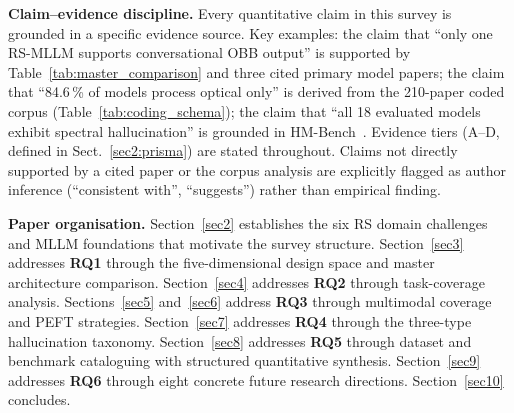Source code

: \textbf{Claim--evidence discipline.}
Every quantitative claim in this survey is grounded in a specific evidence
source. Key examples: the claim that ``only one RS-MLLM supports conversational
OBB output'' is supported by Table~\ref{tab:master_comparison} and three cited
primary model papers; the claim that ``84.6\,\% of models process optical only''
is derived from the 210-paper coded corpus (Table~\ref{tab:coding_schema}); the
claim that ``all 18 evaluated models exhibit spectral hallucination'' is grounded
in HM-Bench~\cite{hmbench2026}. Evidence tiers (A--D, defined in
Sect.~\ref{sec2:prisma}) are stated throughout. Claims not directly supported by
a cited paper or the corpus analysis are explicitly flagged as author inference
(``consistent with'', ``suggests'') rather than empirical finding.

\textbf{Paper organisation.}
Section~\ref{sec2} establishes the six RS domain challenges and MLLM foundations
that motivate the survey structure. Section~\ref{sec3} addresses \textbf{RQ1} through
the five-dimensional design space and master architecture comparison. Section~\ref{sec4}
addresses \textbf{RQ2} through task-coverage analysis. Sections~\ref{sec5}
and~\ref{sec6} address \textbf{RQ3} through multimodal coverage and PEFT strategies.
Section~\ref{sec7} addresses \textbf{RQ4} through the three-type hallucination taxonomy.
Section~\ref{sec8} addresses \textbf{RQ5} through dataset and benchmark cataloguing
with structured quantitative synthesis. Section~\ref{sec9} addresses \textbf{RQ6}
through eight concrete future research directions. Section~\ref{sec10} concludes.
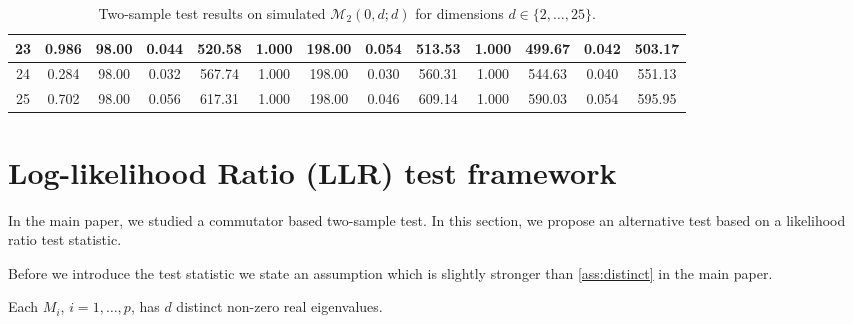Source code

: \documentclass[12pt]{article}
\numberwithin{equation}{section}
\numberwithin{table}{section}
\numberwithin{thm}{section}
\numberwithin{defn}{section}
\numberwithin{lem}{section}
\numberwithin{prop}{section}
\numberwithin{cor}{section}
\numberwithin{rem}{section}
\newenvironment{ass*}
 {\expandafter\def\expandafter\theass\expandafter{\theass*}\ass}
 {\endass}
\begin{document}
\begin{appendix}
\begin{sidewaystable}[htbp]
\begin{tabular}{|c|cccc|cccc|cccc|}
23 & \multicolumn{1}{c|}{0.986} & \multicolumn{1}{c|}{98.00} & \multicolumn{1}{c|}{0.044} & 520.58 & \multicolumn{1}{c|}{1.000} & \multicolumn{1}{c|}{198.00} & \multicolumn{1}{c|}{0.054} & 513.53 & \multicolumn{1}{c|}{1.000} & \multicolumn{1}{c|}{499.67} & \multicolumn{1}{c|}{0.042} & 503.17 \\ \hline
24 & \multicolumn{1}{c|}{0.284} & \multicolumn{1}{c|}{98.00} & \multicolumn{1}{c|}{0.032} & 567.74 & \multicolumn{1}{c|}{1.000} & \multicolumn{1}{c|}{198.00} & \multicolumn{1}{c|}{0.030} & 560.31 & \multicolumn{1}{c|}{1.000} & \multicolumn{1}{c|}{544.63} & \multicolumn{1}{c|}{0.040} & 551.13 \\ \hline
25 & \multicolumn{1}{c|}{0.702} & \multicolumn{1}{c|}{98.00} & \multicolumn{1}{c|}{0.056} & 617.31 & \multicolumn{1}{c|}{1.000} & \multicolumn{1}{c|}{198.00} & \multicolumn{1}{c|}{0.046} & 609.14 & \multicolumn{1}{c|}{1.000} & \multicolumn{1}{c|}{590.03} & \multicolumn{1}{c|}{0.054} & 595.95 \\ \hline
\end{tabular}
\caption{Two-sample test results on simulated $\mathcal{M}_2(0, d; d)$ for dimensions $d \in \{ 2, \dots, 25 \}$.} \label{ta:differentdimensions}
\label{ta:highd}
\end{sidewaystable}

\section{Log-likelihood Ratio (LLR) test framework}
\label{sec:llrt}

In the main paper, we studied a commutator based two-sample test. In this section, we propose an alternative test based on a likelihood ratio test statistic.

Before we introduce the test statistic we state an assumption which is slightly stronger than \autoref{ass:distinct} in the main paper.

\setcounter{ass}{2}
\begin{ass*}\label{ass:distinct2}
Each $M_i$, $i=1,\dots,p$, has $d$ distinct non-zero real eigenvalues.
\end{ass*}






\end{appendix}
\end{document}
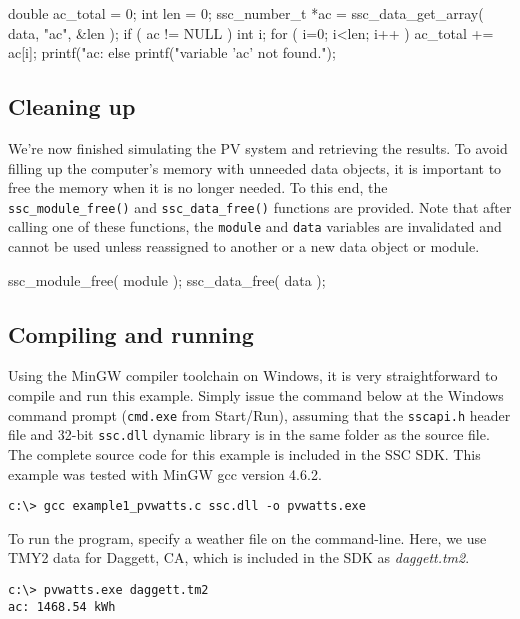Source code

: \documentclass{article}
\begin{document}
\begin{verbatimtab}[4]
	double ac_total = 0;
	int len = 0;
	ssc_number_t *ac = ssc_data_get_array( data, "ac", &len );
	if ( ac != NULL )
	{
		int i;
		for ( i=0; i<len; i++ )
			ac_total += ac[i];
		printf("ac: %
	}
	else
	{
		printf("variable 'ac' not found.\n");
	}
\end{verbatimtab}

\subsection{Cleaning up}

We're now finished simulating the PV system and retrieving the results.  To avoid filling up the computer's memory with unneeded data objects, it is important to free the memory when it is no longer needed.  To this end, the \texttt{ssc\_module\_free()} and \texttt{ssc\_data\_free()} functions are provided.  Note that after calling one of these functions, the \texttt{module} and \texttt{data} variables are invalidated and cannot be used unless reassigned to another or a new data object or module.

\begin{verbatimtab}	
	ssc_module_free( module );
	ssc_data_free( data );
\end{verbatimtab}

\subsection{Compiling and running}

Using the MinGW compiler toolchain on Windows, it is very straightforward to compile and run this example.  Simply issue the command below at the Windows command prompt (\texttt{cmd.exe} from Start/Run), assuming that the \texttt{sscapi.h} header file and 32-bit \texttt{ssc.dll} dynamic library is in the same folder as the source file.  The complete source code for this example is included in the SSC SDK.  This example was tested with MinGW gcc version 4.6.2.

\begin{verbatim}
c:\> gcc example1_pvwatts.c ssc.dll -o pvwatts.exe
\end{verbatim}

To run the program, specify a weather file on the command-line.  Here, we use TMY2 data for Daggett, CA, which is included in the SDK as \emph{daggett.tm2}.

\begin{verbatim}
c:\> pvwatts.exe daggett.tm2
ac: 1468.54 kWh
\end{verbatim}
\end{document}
---
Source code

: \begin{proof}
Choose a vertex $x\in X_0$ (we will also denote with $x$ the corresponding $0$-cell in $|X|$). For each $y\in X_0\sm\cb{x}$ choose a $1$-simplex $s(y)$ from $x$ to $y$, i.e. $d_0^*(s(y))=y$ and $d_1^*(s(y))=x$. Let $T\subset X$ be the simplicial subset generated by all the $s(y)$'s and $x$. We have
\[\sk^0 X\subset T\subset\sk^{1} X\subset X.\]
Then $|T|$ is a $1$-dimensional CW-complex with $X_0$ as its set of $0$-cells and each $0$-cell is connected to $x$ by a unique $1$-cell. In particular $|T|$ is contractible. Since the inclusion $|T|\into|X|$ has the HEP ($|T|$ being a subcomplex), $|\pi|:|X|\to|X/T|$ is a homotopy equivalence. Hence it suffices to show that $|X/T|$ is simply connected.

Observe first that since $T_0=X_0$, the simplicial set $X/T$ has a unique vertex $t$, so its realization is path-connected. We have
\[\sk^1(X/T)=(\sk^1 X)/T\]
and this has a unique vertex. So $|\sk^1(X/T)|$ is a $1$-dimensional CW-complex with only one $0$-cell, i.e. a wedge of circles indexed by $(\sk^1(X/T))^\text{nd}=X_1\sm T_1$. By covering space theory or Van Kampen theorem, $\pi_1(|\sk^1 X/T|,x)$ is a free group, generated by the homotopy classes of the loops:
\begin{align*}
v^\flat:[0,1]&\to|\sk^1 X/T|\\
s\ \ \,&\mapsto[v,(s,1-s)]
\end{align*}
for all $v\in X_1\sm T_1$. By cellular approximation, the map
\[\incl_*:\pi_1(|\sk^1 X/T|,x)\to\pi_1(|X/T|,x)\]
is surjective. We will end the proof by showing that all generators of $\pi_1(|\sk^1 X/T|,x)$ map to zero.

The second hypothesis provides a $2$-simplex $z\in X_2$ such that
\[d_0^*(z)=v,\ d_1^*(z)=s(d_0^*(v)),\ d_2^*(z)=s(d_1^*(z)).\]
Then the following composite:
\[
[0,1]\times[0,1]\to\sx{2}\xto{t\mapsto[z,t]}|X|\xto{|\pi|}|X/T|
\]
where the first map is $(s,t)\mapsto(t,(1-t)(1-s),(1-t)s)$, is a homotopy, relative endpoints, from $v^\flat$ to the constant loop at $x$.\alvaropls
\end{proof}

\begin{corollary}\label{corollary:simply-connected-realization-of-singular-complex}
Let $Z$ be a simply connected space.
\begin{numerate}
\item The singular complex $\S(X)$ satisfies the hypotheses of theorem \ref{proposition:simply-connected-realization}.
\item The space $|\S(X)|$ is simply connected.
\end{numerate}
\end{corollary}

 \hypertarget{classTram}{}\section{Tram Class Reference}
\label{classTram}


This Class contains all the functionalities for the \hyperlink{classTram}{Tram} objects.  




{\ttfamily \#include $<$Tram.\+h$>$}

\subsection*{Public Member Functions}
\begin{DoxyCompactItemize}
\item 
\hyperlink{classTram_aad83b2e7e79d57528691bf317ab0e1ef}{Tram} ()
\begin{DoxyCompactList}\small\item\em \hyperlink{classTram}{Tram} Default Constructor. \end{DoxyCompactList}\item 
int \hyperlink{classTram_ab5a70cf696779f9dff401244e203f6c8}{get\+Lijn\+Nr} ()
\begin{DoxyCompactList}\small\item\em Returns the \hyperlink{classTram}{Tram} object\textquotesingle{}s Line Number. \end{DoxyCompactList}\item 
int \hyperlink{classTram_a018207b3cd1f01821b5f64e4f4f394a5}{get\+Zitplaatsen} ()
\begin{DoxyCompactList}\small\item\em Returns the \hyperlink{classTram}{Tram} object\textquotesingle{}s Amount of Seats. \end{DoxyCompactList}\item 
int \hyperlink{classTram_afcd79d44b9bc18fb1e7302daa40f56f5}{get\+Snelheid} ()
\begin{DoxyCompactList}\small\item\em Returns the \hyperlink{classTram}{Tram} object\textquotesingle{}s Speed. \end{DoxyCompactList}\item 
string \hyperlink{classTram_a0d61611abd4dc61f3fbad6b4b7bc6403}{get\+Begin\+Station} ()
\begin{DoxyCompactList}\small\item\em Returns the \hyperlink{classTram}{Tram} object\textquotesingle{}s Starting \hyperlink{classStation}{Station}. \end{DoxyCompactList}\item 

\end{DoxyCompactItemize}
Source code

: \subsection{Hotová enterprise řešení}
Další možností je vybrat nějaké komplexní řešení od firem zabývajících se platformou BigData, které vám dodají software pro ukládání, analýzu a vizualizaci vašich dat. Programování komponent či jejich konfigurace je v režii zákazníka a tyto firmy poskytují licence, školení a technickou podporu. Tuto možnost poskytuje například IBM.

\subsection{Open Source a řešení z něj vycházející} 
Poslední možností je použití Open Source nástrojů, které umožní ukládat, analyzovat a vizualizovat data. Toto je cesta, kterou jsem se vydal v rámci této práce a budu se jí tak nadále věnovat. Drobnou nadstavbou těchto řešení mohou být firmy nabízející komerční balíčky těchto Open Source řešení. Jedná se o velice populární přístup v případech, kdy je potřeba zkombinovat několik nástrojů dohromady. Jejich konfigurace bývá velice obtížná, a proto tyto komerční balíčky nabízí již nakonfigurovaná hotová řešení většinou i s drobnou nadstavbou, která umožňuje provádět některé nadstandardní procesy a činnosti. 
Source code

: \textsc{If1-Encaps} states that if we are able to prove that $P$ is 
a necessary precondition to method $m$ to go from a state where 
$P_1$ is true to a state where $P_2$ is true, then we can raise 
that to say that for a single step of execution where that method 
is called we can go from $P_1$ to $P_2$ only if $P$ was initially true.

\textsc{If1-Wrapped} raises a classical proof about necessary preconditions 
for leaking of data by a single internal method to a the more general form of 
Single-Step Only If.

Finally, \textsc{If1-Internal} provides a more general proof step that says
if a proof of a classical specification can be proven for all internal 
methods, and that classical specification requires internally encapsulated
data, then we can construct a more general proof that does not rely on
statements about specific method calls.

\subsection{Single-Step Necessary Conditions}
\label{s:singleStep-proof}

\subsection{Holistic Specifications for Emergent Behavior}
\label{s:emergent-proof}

### Action item
Copy every line of the entries above in which "generated" occurs.

### Solution below
Choose a vertex $x\in X_0$ (we will also denote with $x$ the corresponding $0$-cell in $|X|$). For each $y\in X_0\sm\cb{x}$ choose a $1$-simplex $s(y)$ from $x$ to $y$, i.e. $d_0^*(s(y))=y$ and $d_1^*(s(y))=x$. Let $T\subset X$ be the simplicial subset generated by all the $s(y)$'s and $x$. We have
and this has a unique vertex. So $|\sk^1(X/T)|$ is a $1$-dimensional CW-complex with only one $0$-cell, i.e. a wedge of circles indexed by $(\sk^1(X/T))^\text{nd}=X_1\sm T_1$. By covering space theory or Van Kampen theorem, $\pi_1(|\sk^1 X/T|,x)$ is a free group, generated by the homotopy classes of the loops:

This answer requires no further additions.